Just an update: the verification site seems to be mostly working now. I'm running a script each hour, which does a query over the API that the verification site offers. These are the outages that I registered during the last month:
Sun Mar 15 15:53:01 CET 2020 Fri Mar 20 21:53:01 CET 2020 Sun Mar 22 13:53:01 CET 2020 Mon Mar 23 04:53:01 CET 2020 Tue Mar 24 14:53:01 CET 2020
Given these results, I re-instated the automatic checks during registry and also ran a batch to check the validity of our members data. I had some outages during that batch, but all in all I have decided to label it "sufficient for use" for now.
Just to let you know, I received a message from Member Services yesterday about the ticket I opened with them on this issue.
They were just checking with me to see if I had experienced the issue recently, as they believe it's now resolved.
I told them I hadn't run into the issue for at least a couple of weeks, and, as you have also reported no serious issues recently, it looks like the verification tool should operate more consistently now - great news!
Well, according to my logs, it isn't that stable at all, assuming that the network connection is not the culprit. On these dates the connection failed at least once:
Fri Mar 20
Sun Mar 22
Mon Mar 23
Tue Mar 24
Sat Mar 28
Tue Apr 14
Wed Apr 15
Thu Apr 16
Wed Apr 22
Yeah, it doesn't have perfect availability that's for sure!
I created my own system to monitor this too on the 31 March 2020.

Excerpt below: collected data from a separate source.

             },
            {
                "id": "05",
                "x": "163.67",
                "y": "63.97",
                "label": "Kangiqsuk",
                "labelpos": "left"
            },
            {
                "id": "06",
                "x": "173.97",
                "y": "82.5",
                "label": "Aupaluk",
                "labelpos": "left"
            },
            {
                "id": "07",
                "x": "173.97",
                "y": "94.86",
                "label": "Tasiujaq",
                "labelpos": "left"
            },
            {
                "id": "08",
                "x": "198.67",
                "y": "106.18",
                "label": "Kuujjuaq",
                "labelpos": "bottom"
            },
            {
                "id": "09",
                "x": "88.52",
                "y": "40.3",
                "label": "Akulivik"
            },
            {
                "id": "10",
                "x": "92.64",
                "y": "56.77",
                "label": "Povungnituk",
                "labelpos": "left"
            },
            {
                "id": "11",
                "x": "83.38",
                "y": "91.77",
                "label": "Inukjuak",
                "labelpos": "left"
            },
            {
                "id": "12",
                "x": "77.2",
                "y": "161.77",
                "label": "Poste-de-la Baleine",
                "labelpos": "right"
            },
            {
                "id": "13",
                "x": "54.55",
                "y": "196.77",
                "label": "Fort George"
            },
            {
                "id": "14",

Since then I have noted the following:
20200401203301 Verification check failed to run correctly
20200402173301 Verification check failed to run correctly
20200403123301 Verification check failed to run correctly
20200407063302 Verification check failed to run correctly
20200407083302 Verification check failed to run correctly
20200407103301 Verification check failed to run correctly
20200411221213 Verification tool is reporting incorrect results
20200411231212 Verification tool is reporting incorrect results
20200413043301 Verification check failed to run correctly
20200413063301 Verification check failed to run correctly
20200419113301 Verification check failed to run correctly
20200420103301 Verification check failed to run correctly
20200420153302 Verification check failed to run correctly
Times are UTC naturally.
The check runs once every hour, and uses Puppeteer to automate a headless browser connection to my personal member verification URL and then reports the results back.
Where the check failed to run that indicates the verification site was either down, or was providing very slow responses such as it was on Monday (20th) - potentially these could also be caused by my own Internet connection too.

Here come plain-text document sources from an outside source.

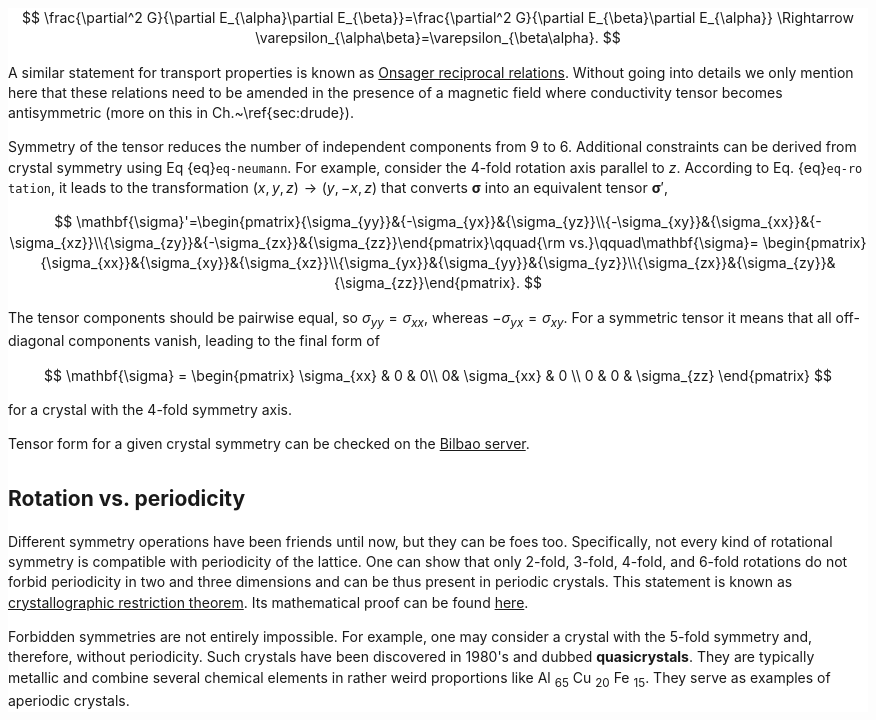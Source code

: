$$
    \frac{\partial^2 G}{\partial E_{\alpha}\partial E_{\beta}}=\frac{\partial^2 G}{\partial E_{\beta}\partial E_{\alpha}} \Rightarrow \varepsilon_{\alpha\beta}=\varepsilon_{\beta\alpha}.
$$

A similar statement for transport properties is known as [Onsager reciprocal relations](https://journals.flvc.org/cee/article/download/122425/121384/). Without going into details we only mention here that these relations need to be amended in the presence of a magnetic field where conductivity tensor becomes antisymmetric (more on this in Ch.~\ref{sec:drude}).

Symmetry of the tensor reduces the number of independent components from 9 to 6. Additional constraints can be derived from crystal symmetry using Eq {eq}`eq-neumann`. For example, consider the 4-fold rotation axis parallel to $z$. According to Eq. {eq}`eq-rotation`, it leads to the transformation $(x,y,z)\rightarrow (y,-x,z)$ that converts $\mathbf{\sigma}$ into an equivalent tensor $\mathbf{\sigma}'$,

$$
    \mathbf{\sigma}'=\begin{pmatrix}{\sigma_{yy}}&{-\sigma_{yx}}&{\sigma_{yz}}\\{-\sigma_{xy}}&{\sigma_{xx}}&{-\sigma_{xz}}\\{\sigma_{zy}}&{-\sigma_{zx}}&{\sigma_{zz}}\end{pmatrix}\qquad{\rm vs.}\qquad\mathbf{\sigma}=
 \begin{pmatrix}{\sigma_{xx}}&{\sigma_{xy}}&{\sigma_{xz}}\\{\sigma_{yx}}&{\sigma_{yy}}&{\sigma_{yz}}\\{\sigma_{zx}}&{\sigma_{zy}}&{\sigma_{zz}}\end{pmatrix}.
$$

The tensor components should be pairwise equal, so $\sigma_{yy}=\sigma_{xx}$, whereas $-\sigma_{yx}=\sigma_{xy}$. For a symmetric tensor it means that all off-diagonal components vanish, leading to the final form of

$$
    \mathbf{\sigma} = \begin{pmatrix} \sigma_{xx} & 0 & 0\\ 0& \sigma_{xx} & 0 \\ 0 & 0 & \sigma_{zz} \end{pmatrix}
$$

for a crystal with the 4-fold symmetry axis.

Tensor form for a given crystal symmetry can be checked on the [Bilbao server](https://cryst.ehu.es/cgi-bin/cryst/programs/tensor.pl).

## Rotation vs. periodicity
Different symmetry operations have been friends until now, but they can be foes too. Specifically, not every kind of rotational symmetry is compatible with periodicity of the lattice. One can show that only 2-fold, 3-fold, 4-fold, and 6-fold rotations do not forbid periodicity in two and three dimensions and can be thus present in periodic crystals. This statement is known as [crystallographic restriction theorem](https://en.wikipedia.org/wiki/Crystallographic_restriction_theorem}). Its mathematical proof can be found [here](http://doi.org/10.2307/3647934).

Forbidden symmetries are not entirely impossible. For example, one may consider a crystal with the 5-fold symmetry and, therefore, without periodicity. Such crystals have been discovered in 1980's and dubbed **quasicrystals**. They are typically metallic and combine several chemical elements in rather weird proportions like Al $_{65}$ Cu $_{20}$ Fe $_{15}$. They serve as examples of aperiodic crystals.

Where it wasn't reporting correct results, those entries were triggered due to the order my certs were shown in changing on the tool, and my script not accounting for that. I've noticed this does still happen randomly, but my script no longer alerts on that since I adjusted it - it will only alert if not all of my certs are shown in the response.

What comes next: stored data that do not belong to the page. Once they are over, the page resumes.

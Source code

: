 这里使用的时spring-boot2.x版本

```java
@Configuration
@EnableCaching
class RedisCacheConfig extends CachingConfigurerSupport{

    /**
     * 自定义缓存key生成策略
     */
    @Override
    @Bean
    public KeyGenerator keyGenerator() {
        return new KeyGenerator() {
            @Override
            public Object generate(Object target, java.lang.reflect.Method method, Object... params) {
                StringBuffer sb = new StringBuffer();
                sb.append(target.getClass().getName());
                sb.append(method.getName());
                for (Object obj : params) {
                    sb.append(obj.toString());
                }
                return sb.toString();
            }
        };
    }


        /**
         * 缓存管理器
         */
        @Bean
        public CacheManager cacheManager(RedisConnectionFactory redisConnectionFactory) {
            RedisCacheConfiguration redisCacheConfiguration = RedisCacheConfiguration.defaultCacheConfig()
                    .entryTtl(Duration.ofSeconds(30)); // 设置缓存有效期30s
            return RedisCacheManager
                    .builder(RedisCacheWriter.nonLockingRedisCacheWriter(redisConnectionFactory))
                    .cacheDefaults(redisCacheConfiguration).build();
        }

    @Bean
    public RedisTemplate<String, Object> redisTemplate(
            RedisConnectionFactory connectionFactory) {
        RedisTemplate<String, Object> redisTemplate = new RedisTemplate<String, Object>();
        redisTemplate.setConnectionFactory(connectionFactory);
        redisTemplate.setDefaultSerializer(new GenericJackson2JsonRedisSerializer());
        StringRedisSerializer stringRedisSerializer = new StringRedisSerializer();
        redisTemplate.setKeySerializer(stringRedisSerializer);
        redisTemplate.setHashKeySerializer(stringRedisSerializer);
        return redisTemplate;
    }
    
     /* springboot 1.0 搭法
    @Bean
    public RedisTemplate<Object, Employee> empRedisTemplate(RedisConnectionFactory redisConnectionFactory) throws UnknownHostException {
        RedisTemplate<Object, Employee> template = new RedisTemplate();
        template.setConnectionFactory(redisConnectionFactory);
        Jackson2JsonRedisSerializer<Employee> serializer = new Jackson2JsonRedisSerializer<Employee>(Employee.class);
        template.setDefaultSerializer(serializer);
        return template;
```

EDIT: it's interesting to note how our logs don't seem to tally up. I didn't detect any errors on any of the days you did and vice versa!
Also, when I look at my logs, my check has been running for around 522 hours and only truly reported errors for 11 of those which is a 2.1% error rate or inversely results to 97.9% up time - that's not that bad really, all things considered!
Good to see that you have been starting your own monitoring system, Alec. Kudos to you!
One of the possible explanations for the differences between your logs and mine is the method we use. I use the JSON API, you seem to use the standard HTTP(S) connection. I'd figure that they would end on the same system, but perhaps there is a difference.
Another explanation you already gave is that availability is hampered by network congestion or outage. That can be a local phenomenon or it can be an international issue - e.g. when the American site is not reachable from here, in Holland. In this case, perhaps (ISC)2 could consider employing something like Akamai.
I'll keep monitoring the connection, perhaps we can compare notes from time to time.